(Beginning of MATERIAL PROVIDED)

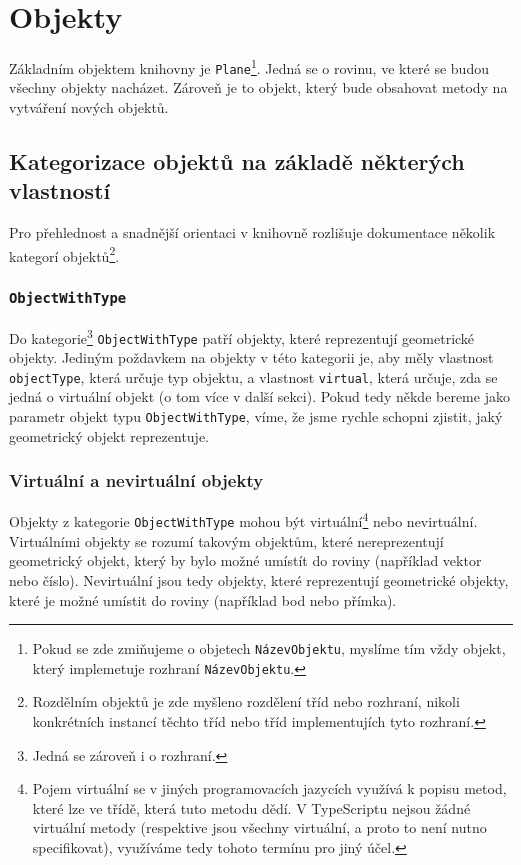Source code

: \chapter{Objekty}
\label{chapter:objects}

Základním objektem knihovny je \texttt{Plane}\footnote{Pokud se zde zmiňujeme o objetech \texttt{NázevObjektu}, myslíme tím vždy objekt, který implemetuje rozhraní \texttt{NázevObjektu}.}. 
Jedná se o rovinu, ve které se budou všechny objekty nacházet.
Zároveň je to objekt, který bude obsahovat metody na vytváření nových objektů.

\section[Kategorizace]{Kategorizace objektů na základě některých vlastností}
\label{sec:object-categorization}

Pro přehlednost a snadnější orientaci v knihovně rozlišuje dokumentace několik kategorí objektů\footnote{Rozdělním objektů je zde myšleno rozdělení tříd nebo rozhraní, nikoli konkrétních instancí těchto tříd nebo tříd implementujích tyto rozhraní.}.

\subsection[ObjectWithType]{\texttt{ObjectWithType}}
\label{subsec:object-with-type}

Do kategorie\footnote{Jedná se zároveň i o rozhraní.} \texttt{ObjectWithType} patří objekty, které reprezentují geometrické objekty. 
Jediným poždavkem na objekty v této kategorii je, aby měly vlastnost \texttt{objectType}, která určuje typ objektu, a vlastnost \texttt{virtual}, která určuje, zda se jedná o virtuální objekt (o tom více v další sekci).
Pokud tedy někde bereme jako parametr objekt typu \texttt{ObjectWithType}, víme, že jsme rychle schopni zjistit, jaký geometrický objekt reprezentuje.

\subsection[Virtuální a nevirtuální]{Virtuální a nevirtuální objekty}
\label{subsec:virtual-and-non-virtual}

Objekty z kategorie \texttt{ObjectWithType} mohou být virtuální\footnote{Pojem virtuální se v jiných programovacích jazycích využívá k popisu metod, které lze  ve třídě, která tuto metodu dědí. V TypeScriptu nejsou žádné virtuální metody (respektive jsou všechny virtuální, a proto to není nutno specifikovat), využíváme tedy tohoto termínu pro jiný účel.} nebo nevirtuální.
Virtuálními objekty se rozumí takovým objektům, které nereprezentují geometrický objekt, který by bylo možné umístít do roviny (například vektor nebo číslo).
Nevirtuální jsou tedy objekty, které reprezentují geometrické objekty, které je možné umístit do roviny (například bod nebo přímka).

(End of MATERIAL PROVIDED)
(Beginning of MATERIAL PROVIDED)

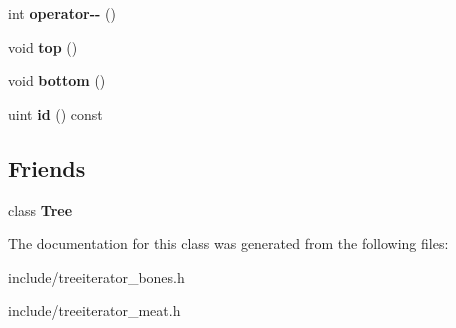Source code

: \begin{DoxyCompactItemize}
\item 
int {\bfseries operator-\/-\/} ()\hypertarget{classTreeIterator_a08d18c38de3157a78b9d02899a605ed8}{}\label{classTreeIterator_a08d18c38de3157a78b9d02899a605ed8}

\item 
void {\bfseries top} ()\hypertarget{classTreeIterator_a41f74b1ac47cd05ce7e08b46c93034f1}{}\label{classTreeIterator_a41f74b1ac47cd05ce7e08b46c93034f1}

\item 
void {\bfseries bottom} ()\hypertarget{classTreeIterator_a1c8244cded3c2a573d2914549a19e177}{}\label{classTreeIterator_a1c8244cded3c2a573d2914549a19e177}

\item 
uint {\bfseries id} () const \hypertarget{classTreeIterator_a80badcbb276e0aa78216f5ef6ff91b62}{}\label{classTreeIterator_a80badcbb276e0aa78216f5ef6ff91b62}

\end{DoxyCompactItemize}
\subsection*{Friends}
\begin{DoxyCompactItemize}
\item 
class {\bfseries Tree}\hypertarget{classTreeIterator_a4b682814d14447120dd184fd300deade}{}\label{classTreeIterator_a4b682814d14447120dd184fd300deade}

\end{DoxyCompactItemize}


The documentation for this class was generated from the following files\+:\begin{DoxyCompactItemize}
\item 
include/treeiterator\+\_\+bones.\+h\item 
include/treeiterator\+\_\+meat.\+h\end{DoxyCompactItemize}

(End of MATERIAL PROVIDED)

▶ WHAT THIS TASK INVOLVES:
Where a line of the records above holds the word "tedy", copy that line.

▶ SOLUTION TO THIS EXERCISE:
Pokud tedy někde bereme jako parametr objekt typu \texttt{ObjectWithType}, víme, že jsme rychle schopni zjistit, jaký geometrický objekt reprezentuje.
Objekty z kategorie \texttt{ObjectWithType} mohou být virtuální\footnote{Pojem virtuální se v jiných programovacích jazycích využívá k popisu metod, které lze  ve třídě, která tuto metodu dědí. V TypeScriptu nejsou žádné virtuální metody (respektive jsou všechny virtuální, a proto to není nutno specifikovat), využíváme tedy tohoto termínu pro jiný účel.} nebo nevirtuální.
Nevirtuální jsou tedy objekty, které reprezentují geometrické objekty, které je možné umístit do roviny (například bod nebo přímka).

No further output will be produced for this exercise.